In brief

  • Social media platform X has open-sourced its Grok-based transformer model, which ranks For You feed posts by predicting user actions without relying on hand-engineered features.
  • The GitHub repository includes all code determining organic and advertising post visibility, built in Rust and Python for modular retrieval and scoring.
  • The release follows owner Elon Musk's pledge to update the algorithm every four weeks, accompanied by comprehensive developer notes.

Elon Musk's social media platform X delivered on its promise to pull back the curtain on one of social media's most closely guarded secrets Tuesday, releasing the machine learning architecture that determines what posts appear in users' feeds.

"We have open-sourced our new 𝕏 algorithm, powered by the same transformer architecture as xAI's Grok model,” X's engineering team tweeted.

"We know the algorithm is dumb and needs massive improvements, but at least you can see us struggle to make it better in real-time and with transparency," Musk tweeted following the release. "No other social media companies do this."

The release follows through on a pledge Musk made last week when he posted that he would "make the new X algorithm, including all code used to determine what organic and advertising posts are recommended to users, open source in 7 days."

He promised updates would be "repeated every 4 weeks, with comprehensive developer notes, to help you understand what changed."

The GitHub repository details a Grok-based transformer model that ranks X’s ‘For You’ feed posts by predicting user actions like likes and replies, using end-to-end machine learning without hand-engineered features, built in Rust and Python for modular retrieval and scoring.

The algorithm retrieves content from two sources: in-network posts from accounts users follow and out-of-network posts discovered through ML-based retrieval, combining both through a scoring system that predicts engagement probabilities for each post.

Midhun Krishna M, co-founder and CEO of LLM cost tracker TknOps.io, said the open-source release could change industry standards.

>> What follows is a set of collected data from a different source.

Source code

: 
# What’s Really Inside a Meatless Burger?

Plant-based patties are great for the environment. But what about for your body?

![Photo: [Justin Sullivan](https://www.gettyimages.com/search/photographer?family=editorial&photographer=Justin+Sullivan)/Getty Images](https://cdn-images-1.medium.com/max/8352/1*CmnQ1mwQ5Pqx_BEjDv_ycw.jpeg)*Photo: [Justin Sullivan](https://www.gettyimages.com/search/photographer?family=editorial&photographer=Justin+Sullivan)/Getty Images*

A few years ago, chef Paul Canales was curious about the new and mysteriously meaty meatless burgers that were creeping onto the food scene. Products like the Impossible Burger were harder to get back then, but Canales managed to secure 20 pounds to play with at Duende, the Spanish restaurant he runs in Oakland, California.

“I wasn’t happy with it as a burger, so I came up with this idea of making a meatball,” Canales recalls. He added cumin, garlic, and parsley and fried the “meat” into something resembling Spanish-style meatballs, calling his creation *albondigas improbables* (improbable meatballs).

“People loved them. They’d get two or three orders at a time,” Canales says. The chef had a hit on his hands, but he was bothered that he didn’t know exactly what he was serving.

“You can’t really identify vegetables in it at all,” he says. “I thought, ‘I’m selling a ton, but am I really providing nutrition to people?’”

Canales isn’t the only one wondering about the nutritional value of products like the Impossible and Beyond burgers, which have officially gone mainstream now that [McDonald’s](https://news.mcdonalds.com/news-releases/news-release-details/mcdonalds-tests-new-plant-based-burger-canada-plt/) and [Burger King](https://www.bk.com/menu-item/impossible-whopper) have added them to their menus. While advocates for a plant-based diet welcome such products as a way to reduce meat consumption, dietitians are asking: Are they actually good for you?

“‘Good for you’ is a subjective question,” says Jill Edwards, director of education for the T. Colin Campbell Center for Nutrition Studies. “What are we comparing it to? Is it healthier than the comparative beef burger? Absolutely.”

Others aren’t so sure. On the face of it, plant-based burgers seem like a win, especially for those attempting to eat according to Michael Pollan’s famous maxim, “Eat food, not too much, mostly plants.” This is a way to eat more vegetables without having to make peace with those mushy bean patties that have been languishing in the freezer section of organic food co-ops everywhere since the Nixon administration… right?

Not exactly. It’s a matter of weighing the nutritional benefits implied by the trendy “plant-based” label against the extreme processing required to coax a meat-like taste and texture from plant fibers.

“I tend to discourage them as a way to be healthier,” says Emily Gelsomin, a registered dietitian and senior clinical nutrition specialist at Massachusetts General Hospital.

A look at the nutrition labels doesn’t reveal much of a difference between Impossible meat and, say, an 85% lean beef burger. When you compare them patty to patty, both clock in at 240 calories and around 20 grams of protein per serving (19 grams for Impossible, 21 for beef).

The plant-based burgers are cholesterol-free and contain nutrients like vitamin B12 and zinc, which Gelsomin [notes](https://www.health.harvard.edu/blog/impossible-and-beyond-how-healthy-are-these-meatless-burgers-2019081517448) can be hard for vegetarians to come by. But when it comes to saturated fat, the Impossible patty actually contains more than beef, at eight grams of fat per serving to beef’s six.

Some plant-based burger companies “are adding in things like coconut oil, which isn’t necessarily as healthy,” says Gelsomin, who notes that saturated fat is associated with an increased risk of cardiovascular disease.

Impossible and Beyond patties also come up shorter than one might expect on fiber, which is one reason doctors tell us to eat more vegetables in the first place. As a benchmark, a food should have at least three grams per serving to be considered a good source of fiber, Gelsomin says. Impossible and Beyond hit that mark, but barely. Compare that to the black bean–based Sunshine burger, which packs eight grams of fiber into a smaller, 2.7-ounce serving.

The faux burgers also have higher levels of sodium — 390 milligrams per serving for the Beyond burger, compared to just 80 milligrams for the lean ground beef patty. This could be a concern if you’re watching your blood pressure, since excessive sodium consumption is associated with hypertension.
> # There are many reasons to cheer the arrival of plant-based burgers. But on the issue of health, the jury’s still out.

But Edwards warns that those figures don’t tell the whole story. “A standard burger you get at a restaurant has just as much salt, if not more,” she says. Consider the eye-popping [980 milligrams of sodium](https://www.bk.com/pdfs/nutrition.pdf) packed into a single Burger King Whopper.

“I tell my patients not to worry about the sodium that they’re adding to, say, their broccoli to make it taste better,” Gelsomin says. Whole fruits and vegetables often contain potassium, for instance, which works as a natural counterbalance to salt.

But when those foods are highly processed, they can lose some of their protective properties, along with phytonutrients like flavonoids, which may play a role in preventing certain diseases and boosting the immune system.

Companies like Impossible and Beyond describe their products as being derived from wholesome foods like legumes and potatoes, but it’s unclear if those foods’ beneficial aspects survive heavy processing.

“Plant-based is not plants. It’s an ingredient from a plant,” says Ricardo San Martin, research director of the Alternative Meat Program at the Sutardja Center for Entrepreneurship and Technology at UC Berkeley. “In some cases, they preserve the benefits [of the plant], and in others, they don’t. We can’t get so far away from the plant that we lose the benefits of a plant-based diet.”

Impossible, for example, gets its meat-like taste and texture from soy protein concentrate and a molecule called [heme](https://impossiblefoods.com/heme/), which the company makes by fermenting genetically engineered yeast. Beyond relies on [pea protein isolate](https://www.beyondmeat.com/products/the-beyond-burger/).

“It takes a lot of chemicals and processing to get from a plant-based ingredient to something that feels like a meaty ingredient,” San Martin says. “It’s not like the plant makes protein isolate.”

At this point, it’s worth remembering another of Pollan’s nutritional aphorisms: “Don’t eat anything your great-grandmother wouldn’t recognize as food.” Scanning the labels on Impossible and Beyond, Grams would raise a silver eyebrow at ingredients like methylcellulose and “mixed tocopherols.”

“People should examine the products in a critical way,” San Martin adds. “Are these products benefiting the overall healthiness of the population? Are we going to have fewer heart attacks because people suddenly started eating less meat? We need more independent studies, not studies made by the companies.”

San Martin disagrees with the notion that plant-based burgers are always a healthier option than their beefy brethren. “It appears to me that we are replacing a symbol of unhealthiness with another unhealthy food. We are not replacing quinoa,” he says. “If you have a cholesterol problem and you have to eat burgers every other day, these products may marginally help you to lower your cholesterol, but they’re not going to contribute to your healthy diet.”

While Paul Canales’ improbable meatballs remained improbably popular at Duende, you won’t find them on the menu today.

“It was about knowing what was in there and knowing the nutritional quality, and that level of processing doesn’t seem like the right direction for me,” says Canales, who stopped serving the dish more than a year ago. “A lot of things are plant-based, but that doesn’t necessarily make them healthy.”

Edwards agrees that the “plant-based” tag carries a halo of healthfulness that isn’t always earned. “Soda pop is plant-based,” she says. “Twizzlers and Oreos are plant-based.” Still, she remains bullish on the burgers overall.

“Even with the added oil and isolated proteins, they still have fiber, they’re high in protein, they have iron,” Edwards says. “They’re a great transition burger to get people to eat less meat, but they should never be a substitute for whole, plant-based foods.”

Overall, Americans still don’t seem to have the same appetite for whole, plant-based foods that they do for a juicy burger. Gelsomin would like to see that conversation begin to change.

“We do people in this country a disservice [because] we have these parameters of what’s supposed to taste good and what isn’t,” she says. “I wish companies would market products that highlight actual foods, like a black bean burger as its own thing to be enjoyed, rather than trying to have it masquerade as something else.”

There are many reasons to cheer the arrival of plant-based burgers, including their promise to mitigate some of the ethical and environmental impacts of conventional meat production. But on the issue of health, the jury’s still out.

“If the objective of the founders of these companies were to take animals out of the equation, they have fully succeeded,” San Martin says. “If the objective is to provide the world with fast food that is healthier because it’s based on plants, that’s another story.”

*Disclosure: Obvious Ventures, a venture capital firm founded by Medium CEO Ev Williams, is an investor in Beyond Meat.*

"By exposing the Grok-based transformer architecture, X is essentially handing developers a blueprint to understand, and potentially improve upon, recommendation systems that have been black boxes for years," he told Decrypt. "This level of transparency could force other platforms to follow suit or explain why they won't."

“Creators can learn what works and adjust without blindly gaming the system, while clearer incentives benefit regular users and lead to better content,” he added.

When asked whether the open-source code could help users determine what makes posts go viral, Grok itself analyzed the algorithm and identified five key factors.

These include engagement predictions based on user history for likes and reposts, content novelty and relevance with timely personalized posts scoring higher, diversity scoring that limits repeated authors, a balance between followed accounts and ML-suggested posts, and negative signals from blocks and mutes that lower scores.

X under scrutiny

The release comes amid heightened scrutiny of X's AI initiatives, as last week, X revoked API access for InfoFi projects that rewarded users for platform engagement, with Head of Product Nikita Bier declaring the company would "no longer allow apps that reward users for posting on X" due to AI-generated spam concerns.

Recently, X restricted Grok's image generation and editing features to paid subscribers only and implemented technical measures to prevent editing images of real people after the chatbot was used to create non-consensual sexualized images, including those of minors, prompting regulators around the world to open investigations that could lead to enforcement action.